**** The input ****

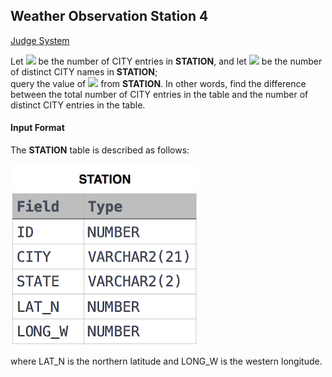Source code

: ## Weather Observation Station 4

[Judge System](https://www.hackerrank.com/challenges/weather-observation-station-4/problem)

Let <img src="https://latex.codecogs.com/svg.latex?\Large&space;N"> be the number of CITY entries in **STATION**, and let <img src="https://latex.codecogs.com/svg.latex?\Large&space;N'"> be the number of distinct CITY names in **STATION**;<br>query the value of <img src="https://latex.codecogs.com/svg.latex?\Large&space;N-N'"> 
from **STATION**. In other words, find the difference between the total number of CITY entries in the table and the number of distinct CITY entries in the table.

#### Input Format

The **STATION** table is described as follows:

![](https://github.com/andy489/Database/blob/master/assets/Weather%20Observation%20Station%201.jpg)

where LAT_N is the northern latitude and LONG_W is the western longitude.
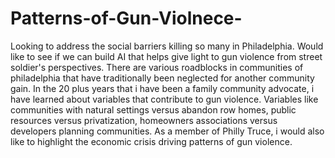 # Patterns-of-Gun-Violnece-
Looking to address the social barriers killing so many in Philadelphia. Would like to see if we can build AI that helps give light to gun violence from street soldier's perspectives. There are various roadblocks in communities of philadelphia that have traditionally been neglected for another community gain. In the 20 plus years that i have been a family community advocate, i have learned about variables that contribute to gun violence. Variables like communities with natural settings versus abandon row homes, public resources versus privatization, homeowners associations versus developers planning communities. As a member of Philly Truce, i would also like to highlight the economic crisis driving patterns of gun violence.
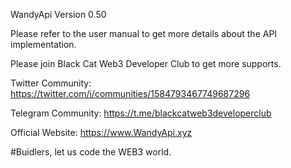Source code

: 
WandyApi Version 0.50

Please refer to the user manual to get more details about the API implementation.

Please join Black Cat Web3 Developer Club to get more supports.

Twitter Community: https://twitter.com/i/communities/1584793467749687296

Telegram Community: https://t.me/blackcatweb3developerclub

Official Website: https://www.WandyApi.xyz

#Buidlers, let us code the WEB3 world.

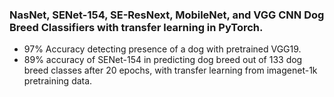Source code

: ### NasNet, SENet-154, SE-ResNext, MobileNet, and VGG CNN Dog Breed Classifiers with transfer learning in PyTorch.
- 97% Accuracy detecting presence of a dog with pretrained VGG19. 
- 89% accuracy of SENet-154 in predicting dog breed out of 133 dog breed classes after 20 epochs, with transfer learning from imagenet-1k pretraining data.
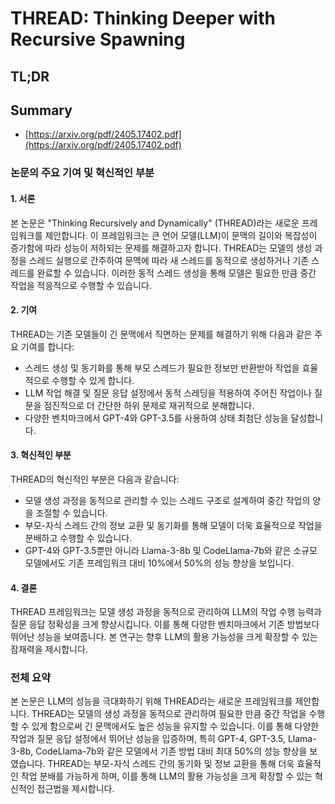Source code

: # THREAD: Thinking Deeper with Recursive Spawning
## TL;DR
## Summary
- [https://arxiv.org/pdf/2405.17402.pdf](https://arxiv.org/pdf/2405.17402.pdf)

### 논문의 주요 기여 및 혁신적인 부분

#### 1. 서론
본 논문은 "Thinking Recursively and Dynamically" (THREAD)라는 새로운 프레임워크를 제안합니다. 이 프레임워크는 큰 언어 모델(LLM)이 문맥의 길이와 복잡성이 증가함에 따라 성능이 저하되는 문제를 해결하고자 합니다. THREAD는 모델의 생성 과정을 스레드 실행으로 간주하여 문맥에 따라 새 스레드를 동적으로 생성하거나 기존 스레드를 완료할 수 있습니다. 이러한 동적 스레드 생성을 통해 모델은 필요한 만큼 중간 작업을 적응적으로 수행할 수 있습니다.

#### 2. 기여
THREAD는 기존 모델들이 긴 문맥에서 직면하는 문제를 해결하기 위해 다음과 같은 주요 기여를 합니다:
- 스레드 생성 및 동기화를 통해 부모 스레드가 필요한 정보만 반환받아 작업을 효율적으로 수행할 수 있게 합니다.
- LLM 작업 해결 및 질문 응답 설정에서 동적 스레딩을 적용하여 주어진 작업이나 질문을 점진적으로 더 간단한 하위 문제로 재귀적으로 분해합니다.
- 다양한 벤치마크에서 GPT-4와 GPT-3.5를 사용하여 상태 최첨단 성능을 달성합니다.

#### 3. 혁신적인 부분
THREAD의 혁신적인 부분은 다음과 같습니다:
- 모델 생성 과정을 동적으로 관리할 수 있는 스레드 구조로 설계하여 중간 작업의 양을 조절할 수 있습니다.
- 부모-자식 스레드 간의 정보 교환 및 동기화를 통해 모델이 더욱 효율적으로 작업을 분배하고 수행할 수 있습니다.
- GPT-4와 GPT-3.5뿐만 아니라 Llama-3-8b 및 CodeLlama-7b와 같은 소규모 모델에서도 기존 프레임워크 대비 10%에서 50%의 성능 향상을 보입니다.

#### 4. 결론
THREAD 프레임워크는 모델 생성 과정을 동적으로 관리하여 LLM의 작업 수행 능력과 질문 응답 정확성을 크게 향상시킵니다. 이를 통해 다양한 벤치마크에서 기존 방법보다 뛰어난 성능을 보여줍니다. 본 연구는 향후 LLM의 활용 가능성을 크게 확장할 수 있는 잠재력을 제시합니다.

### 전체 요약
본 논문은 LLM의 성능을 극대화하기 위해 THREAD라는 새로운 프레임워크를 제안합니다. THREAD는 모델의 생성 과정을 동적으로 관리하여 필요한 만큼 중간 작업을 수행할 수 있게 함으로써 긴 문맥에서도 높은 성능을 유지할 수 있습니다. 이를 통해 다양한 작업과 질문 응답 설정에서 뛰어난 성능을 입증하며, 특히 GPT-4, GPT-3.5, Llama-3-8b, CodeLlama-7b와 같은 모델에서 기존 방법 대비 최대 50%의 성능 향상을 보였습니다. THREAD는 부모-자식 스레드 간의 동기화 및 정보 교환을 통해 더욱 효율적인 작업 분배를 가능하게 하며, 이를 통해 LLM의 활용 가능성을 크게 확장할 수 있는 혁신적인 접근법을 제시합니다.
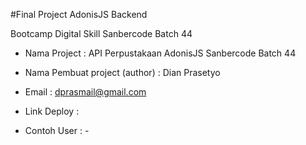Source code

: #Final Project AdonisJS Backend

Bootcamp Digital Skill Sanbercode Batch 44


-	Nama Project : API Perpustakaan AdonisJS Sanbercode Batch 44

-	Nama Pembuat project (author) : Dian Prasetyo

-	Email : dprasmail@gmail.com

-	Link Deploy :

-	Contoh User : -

****

Once you find the string "number" in a line of the records, copy that line.

_Your solution:_
Let <img src="https://latex.codecogs.com/svg.latex?\Large&space;N"> be the number of CITY entries in **STATION**, and let <img src="https://latex.codecogs.com/svg.latex?\Large&space;N'"> be the number of distinct CITY names in **STATION**;<br>query the value of <img src="https://latex.codecogs.com/svg.latex?\Large&space;N-N'"> 
from **STATION**. In other words, find the difference between the total number of CITY entries in the table and the number of distinct CITY entries in the table.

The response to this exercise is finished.